Records to use below:
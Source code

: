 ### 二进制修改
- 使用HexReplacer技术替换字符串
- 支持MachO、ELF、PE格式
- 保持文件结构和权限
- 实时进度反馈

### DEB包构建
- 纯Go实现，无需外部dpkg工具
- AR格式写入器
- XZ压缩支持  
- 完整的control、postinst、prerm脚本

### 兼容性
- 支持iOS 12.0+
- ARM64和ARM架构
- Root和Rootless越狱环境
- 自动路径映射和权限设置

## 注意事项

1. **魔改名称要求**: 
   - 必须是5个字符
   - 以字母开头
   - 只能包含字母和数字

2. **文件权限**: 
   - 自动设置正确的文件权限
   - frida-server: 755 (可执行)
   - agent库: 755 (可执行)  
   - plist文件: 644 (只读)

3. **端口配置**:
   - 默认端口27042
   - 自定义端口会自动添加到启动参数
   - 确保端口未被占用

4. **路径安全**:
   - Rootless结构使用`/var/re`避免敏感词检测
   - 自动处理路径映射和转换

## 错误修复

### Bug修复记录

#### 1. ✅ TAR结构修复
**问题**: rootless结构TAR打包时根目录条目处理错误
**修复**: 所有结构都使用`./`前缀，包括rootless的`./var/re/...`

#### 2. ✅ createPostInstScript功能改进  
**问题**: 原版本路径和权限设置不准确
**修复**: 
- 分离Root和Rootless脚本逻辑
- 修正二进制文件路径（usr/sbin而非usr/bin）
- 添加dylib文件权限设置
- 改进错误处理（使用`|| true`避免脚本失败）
End of Records to use.
Records to use below:
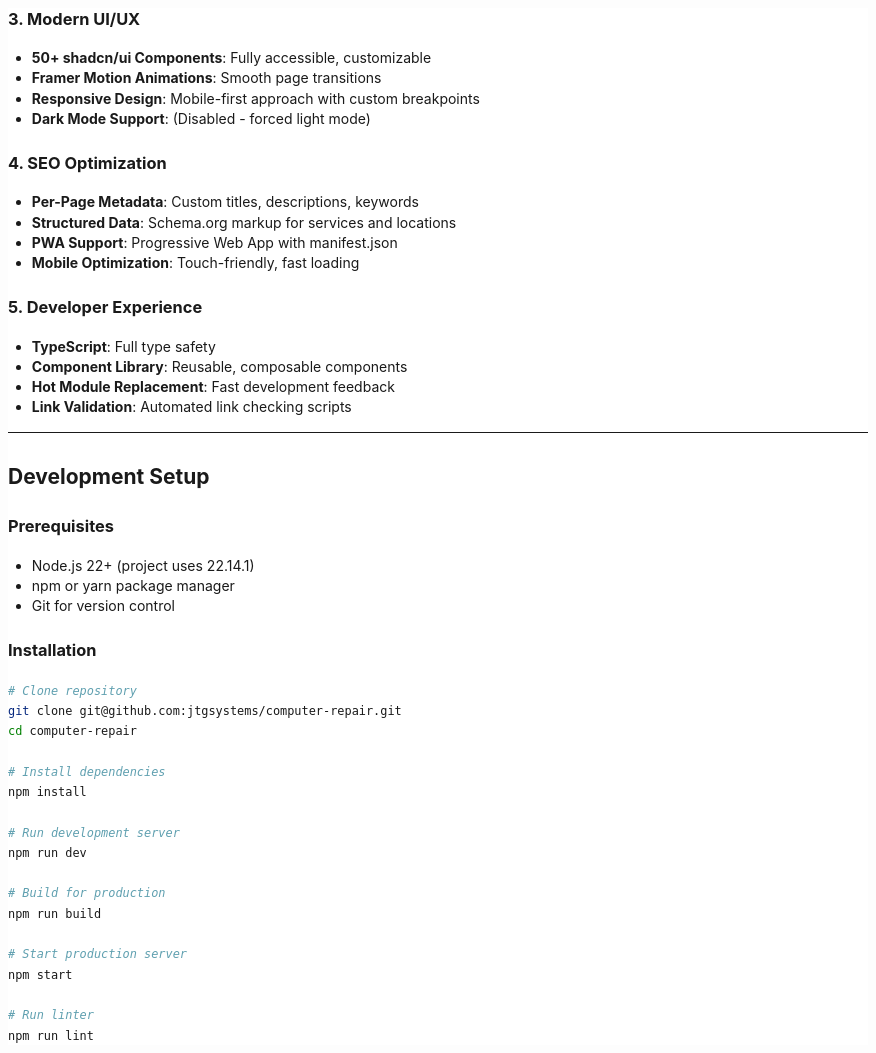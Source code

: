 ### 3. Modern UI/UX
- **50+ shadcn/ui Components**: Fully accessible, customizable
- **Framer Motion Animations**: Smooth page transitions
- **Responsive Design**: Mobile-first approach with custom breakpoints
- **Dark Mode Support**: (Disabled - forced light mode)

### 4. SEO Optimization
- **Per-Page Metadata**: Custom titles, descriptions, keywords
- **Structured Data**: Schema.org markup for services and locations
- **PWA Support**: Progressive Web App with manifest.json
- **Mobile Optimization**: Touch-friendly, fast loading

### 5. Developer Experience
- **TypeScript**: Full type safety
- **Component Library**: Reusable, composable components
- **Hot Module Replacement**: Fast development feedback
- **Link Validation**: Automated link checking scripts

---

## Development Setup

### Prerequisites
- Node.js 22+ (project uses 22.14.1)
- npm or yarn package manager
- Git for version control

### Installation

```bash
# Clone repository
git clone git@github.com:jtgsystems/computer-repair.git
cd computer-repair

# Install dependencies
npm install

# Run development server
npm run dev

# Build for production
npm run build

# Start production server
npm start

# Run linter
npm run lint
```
End of Records to use.
Records to use below:
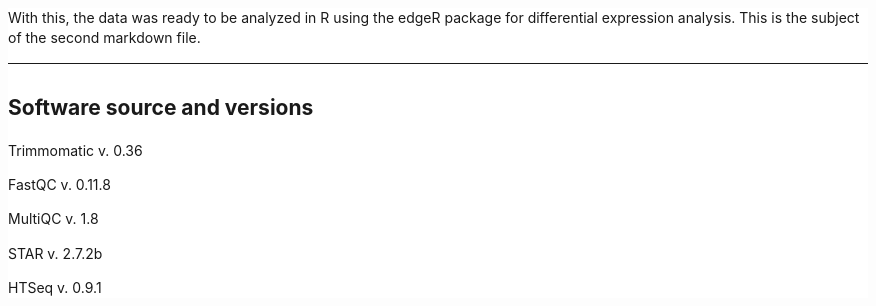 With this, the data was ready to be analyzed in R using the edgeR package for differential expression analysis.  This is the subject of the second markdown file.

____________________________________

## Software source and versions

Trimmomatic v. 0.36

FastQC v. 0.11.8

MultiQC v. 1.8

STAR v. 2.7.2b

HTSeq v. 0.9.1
End of Records to use.
__Aim of the exercise__: The answer must consist of every line above that holds the string "Optimization", copied exactly.

__Result for this task__:
### 4. SEO Optimization
- **Mobile Optimization**: Touch-friendly, fast loading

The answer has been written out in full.